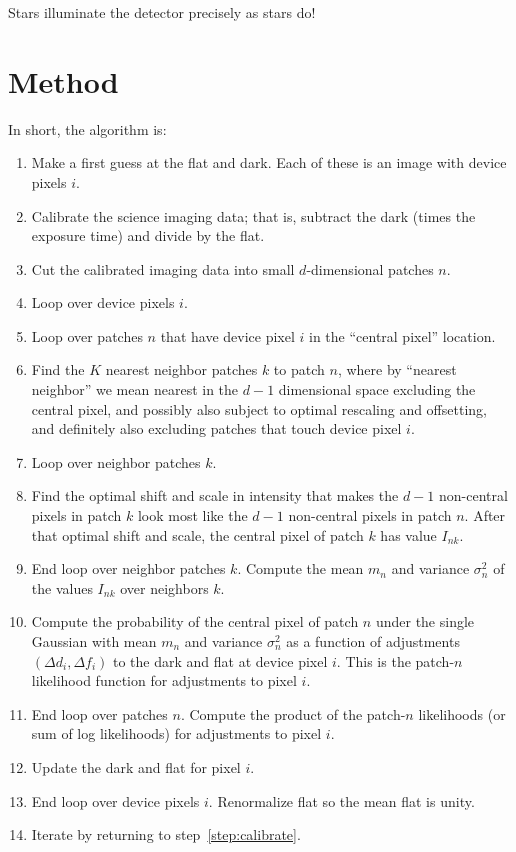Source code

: \documentclass[12pt,preprint,pdftex]{aastex}
\begin{document}
Stars illuminate the detector precisely as stars do!

\section{Method}

In short, the algorithm is:
\begin{enumerate}
\item Make a first guess at the flat and dark.  Each of these is an image with device pixels $i$.
\item Calibrate the science imaging data; that is, subtract the dark (times the exposure time) and divide by the flat.\label{step:calibrate}
\item Cut the calibrated imaging data into small $d$-dimensional patches $n$.
\item Loop over device pixels $i$.
\item Loop over patches $n$ that have device pixel $i$ in the ``central pixel'' location.
\item Find the $K$ nearest neighbor patches $k$ to patch $n$, where by ``nearest neighbor'' we mean nearest in the $d-1$ dimensional space excluding the central pixel, and possibly also subject to optimal rescaling and offsetting, and definitely also excluding patches that touch device pixel $i$.
\item Loop over neighbor patches $k$.
\item Find the optimal shift and scale in intensity that makes the $d-1$ non-central pixels in patch $k$ look most like the $d-1$ non-central pixels in patch $n$.  After that optimal shift and scale, the central pixel of patch $k$ has value $I_{nk}$.
\item End loop over neighbor patches $k$.  Compute the mean $m_n$ and variance $\sigma^2_n$ of the values $I_{nk}$ over neighbors $k$.
\item Compute the probability of the central pixel of patch $n$ under the single Gaussian with mean $m_n$ and variance $\sigma^2_n$ as a function of adjustments $(\Delta d_i, \Delta f_i)$ to the dark and flat at device pixel $i$.  This is the patch-$n$ likelihood function for adjustments to pixel $i$.
\item End loop over patches $n$.  Compute the product of the patch-$n$ likelihoods (or sum of log likelihoods) for adjustments to pixel $i$.
\item Update the dark and flat for pixel $i$.
\item End loop over device pixels $i$.  Renormalize flat so the mean flat is unity.
\item Iterate by returning to step~\ref{step:calibrate}.
\end{enumerate}
\end{document}
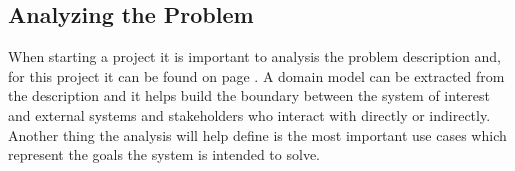 \subsection{Analyzing the Problem}
When starting a project it is important to analysis the problem description and, for this project it can be found on page \pageref{sc:problemdescription}. A domain model can be extracted from the description and it helps build the boundary between the system of interest and external systems and stakeholders who interact with directly or indirectly. 
Another thing the analysis will help define is the most important use cases which represent the goals the system is intended to solve.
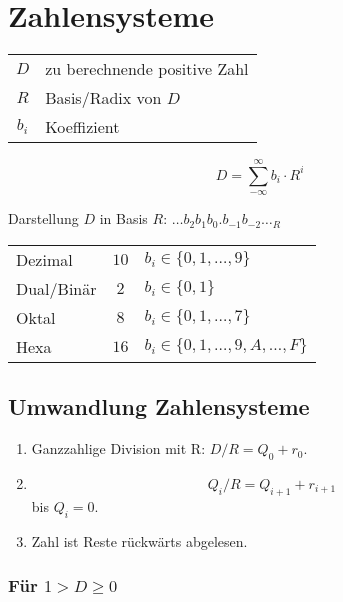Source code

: \section{Zahlensysteme}
\begin{center}
    \begin{minipage}{0.65\linewidth}
        \begin{center}
            \begin{tabular}{c l}
                $D$ & zu berechnende positive Zahl\\
                $R$ & Basis/Radix von $D$\\
                $b_i$ & Koeffizient
            \end{tabular}
        \end{center}
    \end{minipage}
    \hfill
    \begin{minipage}{0.3\linewidth}
        \begin{equation*}
            D = \sum_{-\infty}^{\infty} b_i \cdot R^i
        \end{equation*}
    \end{minipage}
\end{center}
Darstellung $D$ in Basis $R$: $\dots b_2 b_1 b_0 . b_{-1} b_{-2} \dots _{R}$
\begin{flushleft}
    \begin{tabular}{l c l}
        Dezimal & $10$ & $b_i \in \{0, 1, \dots, 9\}$\\
        Dual/Binär & $2$ & $b_i \in \{0, 1\}$\\
        Oktal & $8$ & $b_i \in \{0, 1, \dots, 7\}$\\
        Hexa & $16$ & $b_i \in \{0, 1, \dots, 9, A, \dots, F\}$\\
    \end{tabular}
\end{flushleft}

\subsection{Umwandlung Zahlensysteme}
\begin{enumerate}
    \item Ganzzahlige Division mit R: $D/R = Q_0 + r_0$.
    \item $$Q_i/R = Q_{i + 1} + r_{i + 1}$$ bis $Q_i = 0$.
    \item Zahl ist Reste rückwärts abgelesen.
\end{enumerate}
\subsubsection{Für $1 > D \geq 0$}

-=-=-=-=-

*WHAT IS NEEDED*:
If an entry holds an image, omit that image and print the remainder exactly as it stands.

*WRITTEN ANSWER*:
Source code

: \documentclass[12pt,preprint,pdftex]{aastex}
\begin{document}
Stars illuminate the detector precisely as stars do!

\section{Method}

In short, the algorithm is:
\begin{enumerate}
\item Make a first guess at the flat and dark.  Each of these is an image with device pixels $i$.
\item Calibrate the science imaging data; that is, subtract the dark (times the exposure time) and divide by the flat.\label{step:calibrate}
\item Cut the calibrated imaging data into small $d$-dimensional patches $n$.
\item Loop over device pixels $i$.
\item Loop over patches $n$ that have device pixel $i$ in the ``central pixel'' location.
\item Find the $K$ nearest neighbor patches $k$ to patch $n$, where by ``nearest neighbor'' we mean nearest in the $d-1$ dimensional space excluding the central pixel, and possibly also subject to optimal rescaling and offsetting, and definitely also excluding patches that touch device pixel $i$.
\item Loop over neighbor patches $k$.
\item Find the optimal shift and scale in intensity that makes the $d-1$ non-central pixels in patch $k$ look most like the $d-1$ non-central pixels in patch $n$.  After that optimal shift and scale, the central pixel of patch $k$ has value $I_{nk}$.
\item End loop over neighbor patches $k$.  Compute the mean $m_n$ and variance $\sigma^2_n$ of the values $I_{nk}$ over neighbors $k$.
\item Compute the probability of the central pixel of patch $n$ under the single Gaussian with mean $m_n$ and variance $\sigma^2_n$ as a function of adjustments $(\Delta d_i, \Delta f_i)$ to the dark and flat at device pixel $i$.  This is the patch-$n$ likelihood function for adjustments to pixel $i$.
\item End loop over patches $n$.  Compute the product of the patch-$n$ likelihoods (or sum of log likelihoods) for adjustments to pixel $i$.
\item Update the dark and flat for pixel $i$.
\item End loop over device pixels $i$.  Renormalize flat so the mean flat is unity.
\item Iterate by returning to step~\ref{step:calibrate}.
\end{enumerate}
\end{document}
 \subsection{Analyzing the Problem}
When starting a project it is important to analysis the problem description and, for this project it can be found on page \pageref{sc:problemdescription}. A domain model can be extracted from the description and it helps build the boundary between the system of interest and external systems and stakeholders who interact with directly or indirectly. 
Another thing the analysis will help define is the most important use cases which represent the goals the system is intended to solve.
Source code

: \section{Zahlensysteme}
\begin{center}
    \begin{minipage}{0.65\linewidth}
        \begin{center}
            \begin{tabular}{c l}
                $D$ & zu berechnende positive Zahl\\
                $R$ & Basis/Radix von $D$\\
                $b_i$ & Koeffizient
            \end{tabular}
        \end{center}
    \end{minipage}
    \hfill
    \begin{minipage}{0.3\linewidth}
        \begin{equation*}
            D = \sum_{-\infty}^{\infty} b_i \cdot R^i
        \end{equation*}
    \end{minipage}
\end{center}
Darstellung $D$ in Basis $R$: $\dots b_2 b_1 b_0 . b_{-1} b_{-2} \dots _{R}$
\begin{flushleft}
    \begin{tabular}{l c l}
        Dezimal & $10$ & $b_i \in \{0, 1, \dots, 9\}$\\
        Dual/Binär & $2$ & $b_i \in \{0, 1\}$\\
        Oktal & $8$ & $b_i \in \{0, 1, \dots, 7\}$\\
        Hexa & $16$ & $b_i \in \{0, 1, \dots, 9, A, \dots, F\}$\\
    \end{tabular}
\end{flushleft}

\subsection{Umwandlung Zahlensysteme}
\begin{enumerate}
    \item Ganzzahlige Division mit R: $D/R = Q_0 + r_0$.
    \item $$Q_i/R = Q_{i + 1} + r_{i + 1}$$ bis $Q_i = 0$.
    \item Zahl ist Reste rückwärts abgelesen.
\end{enumerate}
\subsubsection{Für $1 > D \geq 0$}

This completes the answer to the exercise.